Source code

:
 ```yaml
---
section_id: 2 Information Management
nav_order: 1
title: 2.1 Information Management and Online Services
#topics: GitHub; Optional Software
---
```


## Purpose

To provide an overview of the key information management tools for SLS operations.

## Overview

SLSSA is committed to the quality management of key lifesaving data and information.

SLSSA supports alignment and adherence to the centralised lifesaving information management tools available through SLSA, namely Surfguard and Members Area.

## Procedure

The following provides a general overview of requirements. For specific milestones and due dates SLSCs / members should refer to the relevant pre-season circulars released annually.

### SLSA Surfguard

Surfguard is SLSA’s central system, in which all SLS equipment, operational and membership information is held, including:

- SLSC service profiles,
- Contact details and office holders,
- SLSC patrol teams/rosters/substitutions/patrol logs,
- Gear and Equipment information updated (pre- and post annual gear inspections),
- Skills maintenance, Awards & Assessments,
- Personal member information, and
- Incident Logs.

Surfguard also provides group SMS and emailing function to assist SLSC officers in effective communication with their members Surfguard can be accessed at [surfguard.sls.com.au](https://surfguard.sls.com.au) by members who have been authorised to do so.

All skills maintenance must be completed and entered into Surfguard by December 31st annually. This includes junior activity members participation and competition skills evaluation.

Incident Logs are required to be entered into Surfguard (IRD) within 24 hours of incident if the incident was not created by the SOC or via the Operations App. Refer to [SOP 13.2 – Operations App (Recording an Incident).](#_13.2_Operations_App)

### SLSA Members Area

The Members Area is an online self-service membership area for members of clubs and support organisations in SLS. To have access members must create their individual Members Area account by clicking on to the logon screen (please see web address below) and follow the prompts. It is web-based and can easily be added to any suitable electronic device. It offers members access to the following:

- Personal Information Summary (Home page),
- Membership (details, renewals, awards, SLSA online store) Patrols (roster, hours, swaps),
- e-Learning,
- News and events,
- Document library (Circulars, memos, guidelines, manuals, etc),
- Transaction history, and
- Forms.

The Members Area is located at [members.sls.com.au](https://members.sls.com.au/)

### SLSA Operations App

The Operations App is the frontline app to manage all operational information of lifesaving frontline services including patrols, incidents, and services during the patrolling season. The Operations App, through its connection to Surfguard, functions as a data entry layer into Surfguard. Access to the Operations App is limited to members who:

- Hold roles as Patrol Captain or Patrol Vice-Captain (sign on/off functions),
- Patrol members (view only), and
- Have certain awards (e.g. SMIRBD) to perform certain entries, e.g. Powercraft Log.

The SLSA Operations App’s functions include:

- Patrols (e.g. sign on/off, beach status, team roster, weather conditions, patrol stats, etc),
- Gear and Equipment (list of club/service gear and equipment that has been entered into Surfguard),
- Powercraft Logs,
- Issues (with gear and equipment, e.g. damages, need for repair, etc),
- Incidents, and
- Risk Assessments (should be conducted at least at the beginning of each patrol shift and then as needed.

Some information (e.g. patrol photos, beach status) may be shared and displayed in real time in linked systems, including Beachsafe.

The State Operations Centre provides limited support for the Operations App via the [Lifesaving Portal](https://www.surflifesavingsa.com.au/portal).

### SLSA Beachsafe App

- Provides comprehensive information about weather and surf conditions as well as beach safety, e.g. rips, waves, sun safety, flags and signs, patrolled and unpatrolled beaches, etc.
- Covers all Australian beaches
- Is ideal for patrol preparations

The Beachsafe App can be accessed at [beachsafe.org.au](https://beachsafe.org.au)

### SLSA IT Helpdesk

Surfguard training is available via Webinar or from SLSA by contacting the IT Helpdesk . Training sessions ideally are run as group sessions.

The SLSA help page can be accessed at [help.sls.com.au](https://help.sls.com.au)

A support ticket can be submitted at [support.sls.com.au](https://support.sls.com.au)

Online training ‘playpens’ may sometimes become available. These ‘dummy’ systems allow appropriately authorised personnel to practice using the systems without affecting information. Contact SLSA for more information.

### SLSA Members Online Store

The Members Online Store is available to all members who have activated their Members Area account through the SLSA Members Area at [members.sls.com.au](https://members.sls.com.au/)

****

**To do:**
In the data above, repeat exactly each line from the first through the line that contains "### SLSA Surfguard", and give nothing else.

**Result of this task:**
Source code

:
 ```yaml
---
section_id: 2 Information Management
nav_order: 1
title: 2.1 Information Management and Online Services
#topics: GitHub; Optional Software
---
```


## Purpose

To provide an overview of the key information management tools for SLS operations.

## Overview

SLSSA is committed to the quality management of key lifesaving data and information.

SLSSA supports alignment and adherence to the centralised lifesaving information management tools available through SLSA, namely Surfguard and Members Area.

## Procedure

The following provides a general overview of requirements. For specific milestones and due dates SLSCs / members should refer to the relevant pre-season circulars released annually.

### SLSA Surfguard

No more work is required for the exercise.